[Provided entries]
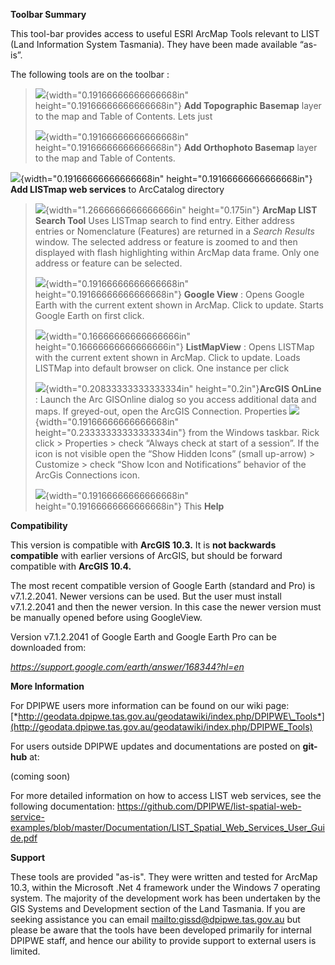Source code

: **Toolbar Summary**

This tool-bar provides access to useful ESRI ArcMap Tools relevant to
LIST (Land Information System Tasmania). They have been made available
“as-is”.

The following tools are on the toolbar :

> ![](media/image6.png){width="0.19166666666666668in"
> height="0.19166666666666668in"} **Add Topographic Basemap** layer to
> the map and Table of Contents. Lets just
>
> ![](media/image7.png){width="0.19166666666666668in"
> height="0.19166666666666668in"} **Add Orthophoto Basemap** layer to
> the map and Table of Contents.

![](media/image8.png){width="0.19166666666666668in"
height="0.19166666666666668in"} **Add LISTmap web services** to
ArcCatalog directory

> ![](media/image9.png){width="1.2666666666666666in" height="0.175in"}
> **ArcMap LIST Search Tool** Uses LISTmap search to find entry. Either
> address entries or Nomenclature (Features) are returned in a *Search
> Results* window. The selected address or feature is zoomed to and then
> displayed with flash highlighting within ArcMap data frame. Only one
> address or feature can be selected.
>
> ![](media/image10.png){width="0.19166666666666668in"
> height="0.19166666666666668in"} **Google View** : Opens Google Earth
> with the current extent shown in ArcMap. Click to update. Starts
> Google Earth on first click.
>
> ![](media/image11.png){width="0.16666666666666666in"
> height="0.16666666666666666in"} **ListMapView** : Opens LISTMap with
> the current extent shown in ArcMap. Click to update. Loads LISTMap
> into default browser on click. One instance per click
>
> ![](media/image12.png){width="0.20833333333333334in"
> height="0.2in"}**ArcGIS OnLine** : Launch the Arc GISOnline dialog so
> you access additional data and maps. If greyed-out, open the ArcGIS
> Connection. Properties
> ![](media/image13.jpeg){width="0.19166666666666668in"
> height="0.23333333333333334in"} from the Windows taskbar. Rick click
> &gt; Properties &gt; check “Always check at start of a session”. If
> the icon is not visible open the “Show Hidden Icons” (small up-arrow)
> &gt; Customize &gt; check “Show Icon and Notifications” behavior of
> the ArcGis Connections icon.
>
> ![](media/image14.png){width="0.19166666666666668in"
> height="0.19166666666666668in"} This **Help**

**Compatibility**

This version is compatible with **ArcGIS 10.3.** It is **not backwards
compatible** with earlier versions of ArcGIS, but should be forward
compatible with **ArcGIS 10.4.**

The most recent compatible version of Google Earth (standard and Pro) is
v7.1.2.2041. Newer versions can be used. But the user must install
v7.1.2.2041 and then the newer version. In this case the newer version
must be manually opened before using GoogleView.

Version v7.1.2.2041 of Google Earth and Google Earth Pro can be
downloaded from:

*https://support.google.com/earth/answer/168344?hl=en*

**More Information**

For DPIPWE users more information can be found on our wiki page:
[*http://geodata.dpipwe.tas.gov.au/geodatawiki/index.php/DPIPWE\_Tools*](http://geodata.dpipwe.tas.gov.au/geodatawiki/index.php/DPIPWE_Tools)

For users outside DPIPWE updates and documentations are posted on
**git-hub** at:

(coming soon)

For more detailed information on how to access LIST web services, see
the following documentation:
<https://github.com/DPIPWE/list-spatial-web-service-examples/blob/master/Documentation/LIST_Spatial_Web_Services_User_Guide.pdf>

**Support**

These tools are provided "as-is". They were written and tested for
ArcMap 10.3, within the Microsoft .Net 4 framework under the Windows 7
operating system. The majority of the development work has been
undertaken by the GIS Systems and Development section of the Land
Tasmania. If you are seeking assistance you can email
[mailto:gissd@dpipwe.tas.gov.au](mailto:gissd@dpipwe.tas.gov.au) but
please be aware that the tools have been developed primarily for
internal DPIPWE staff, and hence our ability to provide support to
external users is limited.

[What is needed] Give back exactly the lines above, from the line containing "update. Loads LISTMap" through the line containing "ArcGis Connections icon.", with both end lines and nothing more.

[Exercise response]
> the current extent shown in ArcMap. Click to update. Loads LISTMap
> into default browser on click. One instance per click
>
> ![](media/image12.png){width="0.20833333333333334in"
> height="0.2in"}**ArcGIS OnLine** : Launch the Arc GISOnline dialog so
> you access additional data and maps. If greyed-out, open the ArcGIS
> Connection. Properties
> ![](media/image13.jpeg){width="0.19166666666666668in"
> height="0.23333333333333334in"} from the Windows taskbar. Rick click
> &gt; Properties &gt; check “Always check at start of a session”. If
> the icon is not visible open the “Show Hidden Icons” (small up-arrow)
> &gt; Customize &gt; check “Show Icon and Notifications” behavior of
> the ArcGis Connections icon.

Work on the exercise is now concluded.